Kembali lagi keatas tadi, kata Marinus, mengapa elit politik dan pejabat Papua harus minta maaf, itu karena mereka tidak sepenuh hati untuk memanfaatkan kewenangan besar dari Otsus guna mensejahterakan rakyatnya dengan berbagai program pembangunan.

Misalnya melaksanakan program sister city dengan provinsi dari negara-negara maju, contohnya di Cina atau Jepang yang ekonominya di Asia begitu baik dibandingkan dengan negara lain di dunia.

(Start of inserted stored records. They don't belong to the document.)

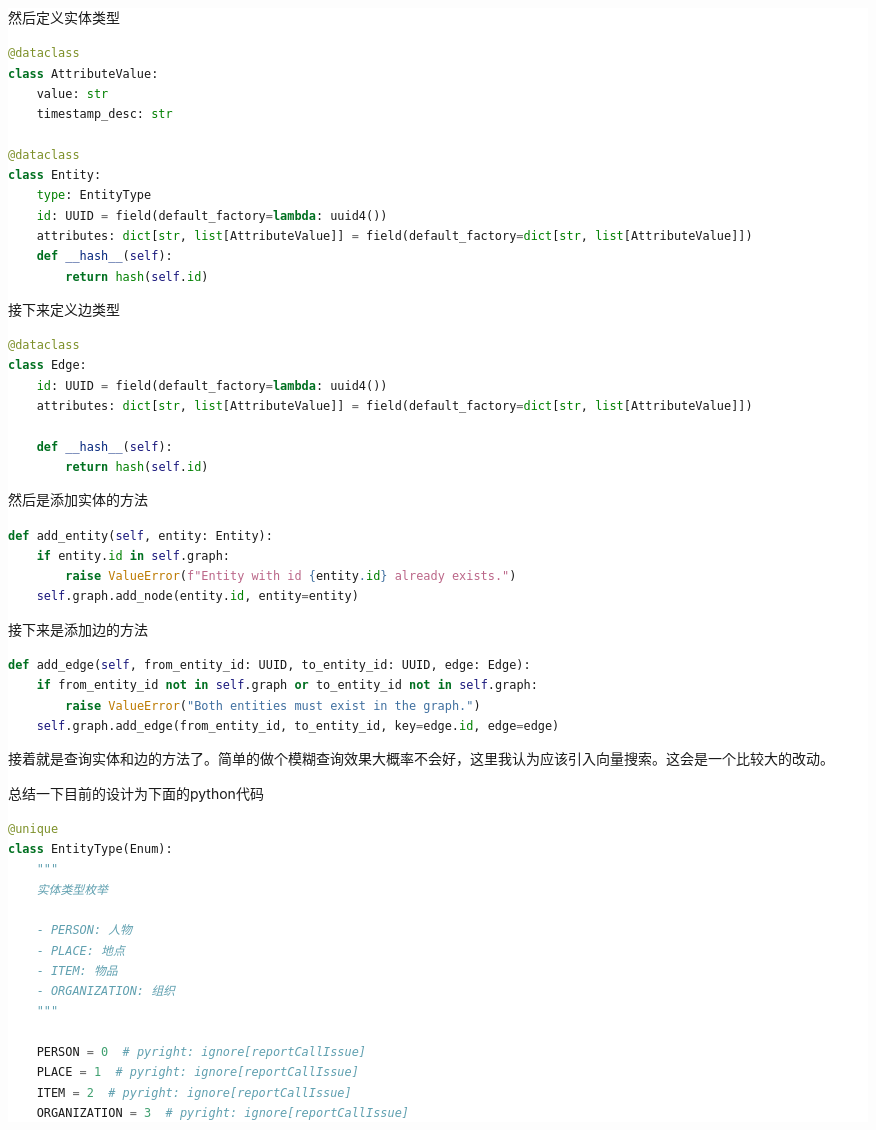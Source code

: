 然后定义实体类型

```python
@dataclass
class AttributeValue:
    value: str
    timestamp_desc: str

@dataclass
class Entity:
    type: EntityType
    id: UUID = field(default_factory=lambda: uuid4())
    attributes: dict[str, list[AttributeValue]] = field(default_factory=dict[str, list[AttributeValue]])
    def __hash__(self):
        return hash(self.id)
```

接下来定义边类型

```python
@dataclass
class Edge:
    id: UUID = field(default_factory=lambda: uuid4())
    attributes: dict[str, list[AttributeValue]] = field(default_factory=dict[str, list[AttributeValue]])

    def __hash__(self):
        return hash(self.id)
```

然后是添加实体的方法

```python
def add_entity(self, entity: Entity):
    if entity.id in self.graph:
        raise ValueError(f"Entity with id {entity.id} already exists.")
    self.graph.add_node(entity.id, entity=entity)
```

接下来是添加边的方法

```python
def add_edge(self, from_entity_id: UUID, to_entity_id: UUID, edge: Edge):
    if from_entity_id not in self.graph or to_entity_id not in self.graph:
        raise ValueError("Both entities must exist in the graph.")
    self.graph.add_edge(from_entity_id, to_entity_id, key=edge.id, edge=edge)
```

接着就是查询实体和边的方法了。简单的做个模糊查询效果大概率不会好，这里我认为应该引入向量搜索。这会是一个比较大的改动。

总结一下目前的设计为下面的python代码

```python
@unique
class EntityType(Enum):
    """
    实体类型枚举

    - PERSON: 人物
    - PLACE: 地点
    - ITEM: 物品
    - ORGANIZATION: 组织
    """

    PERSON = 0  # pyright: ignore[reportCallIssue]
    PLACE = 1  # pyright: ignore[reportCallIssue]
    ITEM = 2  # pyright: ignore[reportCallIssue]
    ORGANIZATION = 3  # pyright: ignore[reportCallIssue]

```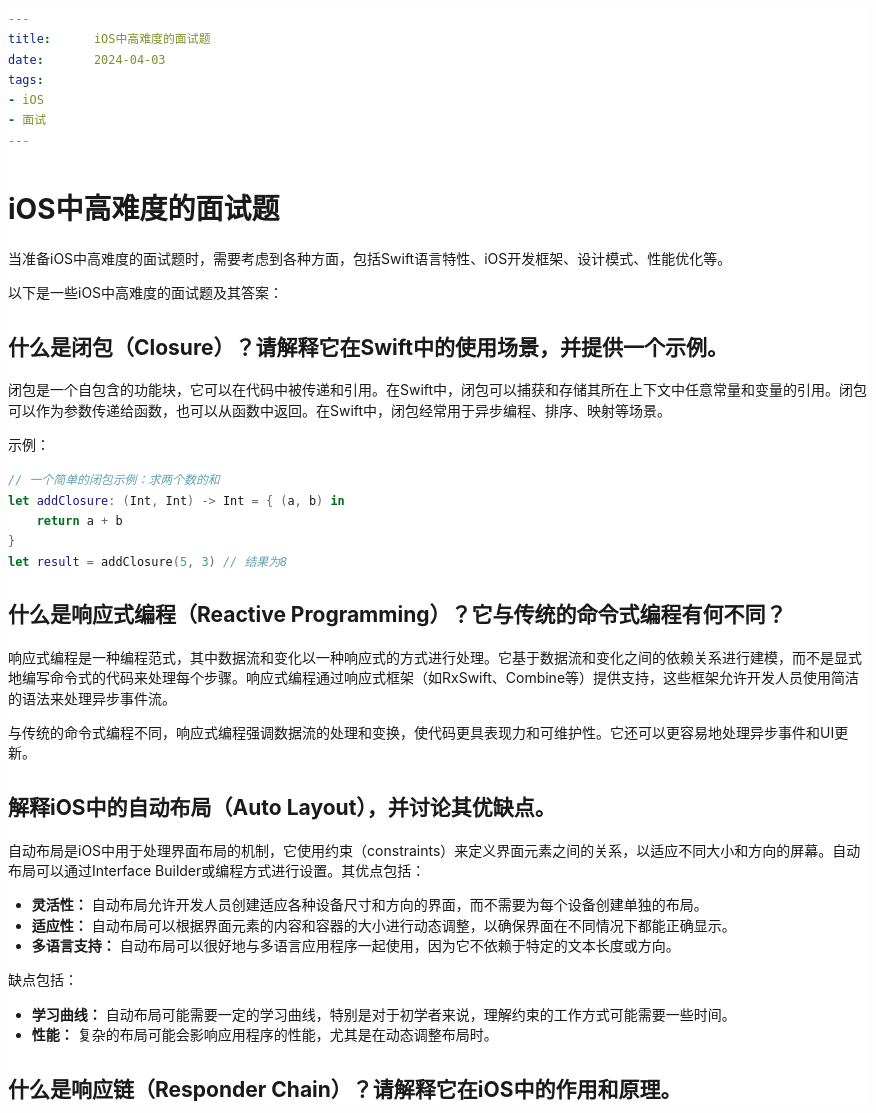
 ```yaml
---
title:      iOS中高难度的面试题
date:       2024-04-03
tags:
- iOS
- 面试
--- 
```


# iOS中高难度的面试题

当准备iOS中高难度的面试题时，需要考虑到各种方面，包括Swift语言特性、iOS开发框架、设计模式、性能优化等。

以下是一些iOS中高难度的面试题及其答案：

## 什么是闭包（Closure）？请解释它在Swift中的使用场景，并提供一个示例。

闭包是一个自包含的功能块，它可以在代码中被传递和引用。在Swift中，闭包可以捕获和存储其所在上下文中任意常量和变量的引用。闭包可以作为参数传递给函数，也可以从函数中返回。在Swift中，闭包经常用于异步编程、排序、映射等场景。

示例：
```swift
// 一个简单的闭包示例：求两个数的和
let addClosure: (Int, Int) -> Int = { (a, b) in
    return a + b
}
let result = addClosure(5, 3) // 结果为8
```

## 什么是响应式编程（Reactive Programming）？它与传统的命令式编程有何不同？

响应式编程是一种编程范式，其中数据流和变化以一种响应式的方式进行处理。它基于数据流和变化之间的依赖关系进行建模，而不是显式地编写命令式的代码来处理每个步骤。响应式编程通过响应式框架（如RxSwift、Combine等）提供支持，这些框架允许开发人员使用简洁的语法来处理异步事件流。

与传统的命令式编程不同，响应式编程强调数据流的处理和变换，使代码更具表现力和可维护性。它还可以更容易地处理异步事件和UI更新。

## 解释iOS中的自动布局（Auto Layout），并讨论其优缺点。

自动布局是iOS中用于处理界面布局的机制，它使用约束（constraints）来定义界面元素之间的关系，以适应不同大小和方向的屏幕。自动布局可以通过Interface Builder或编程方式进行设置。其优点包括：

- **灵活性：** 自动布局允许开发人员创建适应各种设备尺寸和方向的界面，而不需要为每个设备创建单独的布局。
- **适应性：** 自动布局可以根据界面元素的内容和容器的大小进行动态调整，以确保界面在不同情况下都能正确显示。
- **多语言支持：** 自动布局可以很好地与多语言应用程序一起使用，因为它不依赖于特定的文本长度或方向。

缺点包括：

- **学习曲线：** 自动布局可能需要一定的学习曲线，特别是对于初学者来说，理解约束的工作方式可能需要一些时间。
- **性能：** 复杂的布局可能会影响应用程序的性能，尤其是在动态调整布局时。

## 什么是响应链（Responder Chain）？请解释它在iOS中的作用和原理。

"Contohnya program sister city dengan salah satu provinsi di Jepang, ini bisa jadi jembatan untuk ekspor barang, misalnya dibidang pertanian bisa ekspor, sagu, kopi, buah merah dan buah matoa, yang merupakan komoditas lokal yang bernilai jual tinggi," katanya.,

Sebaliknya dari provinsi negara maju tersebut, Papua bisa mendatangkan alat-alat pertanian untuk lebih mendukung peningkatan penghasilan di sektor pertanian, yang berujung pada peningkatan ekonomi masyarakat Papua. "Tapi ini tidak dilakukan atau mungkin sudah dilakukan tapi tidak dipertanggungjawabkan ke publik sehingga tidak ada gaungnya, dan saya dengar baru mau dengan sagu untuk diekspor," katanya.

Padahal jika berbicara sagu, Papua memiliki luasan hektare sagu yang terbesar di Indonesia tetapi peluang itu lebih dibaca oleh Provinsi Riau dengan mengekspor ke Cina dan Jepang dengan beragam produk turunan dari tanaman sagu. "Mulai dari mie, agar-agar, tepung dan lainnya, Provinsi Riau jual ke Cina dan Jepang. Kita di Papua malah baru mau mulai, padahal dengan adanya Otsus seharusnya itu sudah berjalan sejak lama," katanya membandingkan.

Marinus yang juga seorang dosen pascasarjana itu berharap dengan sisa waktu tujuh tahun lagi Otsus berlaku, ada baiknya semua potensi yang bisa mendorong kemajuan di Papua bisa digunakan dan dipakai, sehingga target pencapaian masyarakat asli Papua yang maju dan mandiri bisa tercapai.

"Selama ini kita terbuai dan tidak tahu cara mengembangkan kekuasaan yang besar dalam Otsus ini, padahal pejabat dan elit politik orang asli Papua namun tidak punya kemampuan untuk lakukan hal ini. Kita punya jabatan politik tapi tidak punya kemampuan yang besar, jadi memang kekuasaan ditangan orang yang salah," katanya.

"Kekuasaan ditangan orang yang keliru akan mendatangkan malapetaka, kekuasaan ditangan orang yang tidak kompeten akan mendatangkan bencana, karena itu memang kekuasaan harus benar-benar ditangan orang yang berkompeten untuk bisa mengelola kekuasaan dengan baik dengan harapan Papua maju di segala bidang," katanya lagi.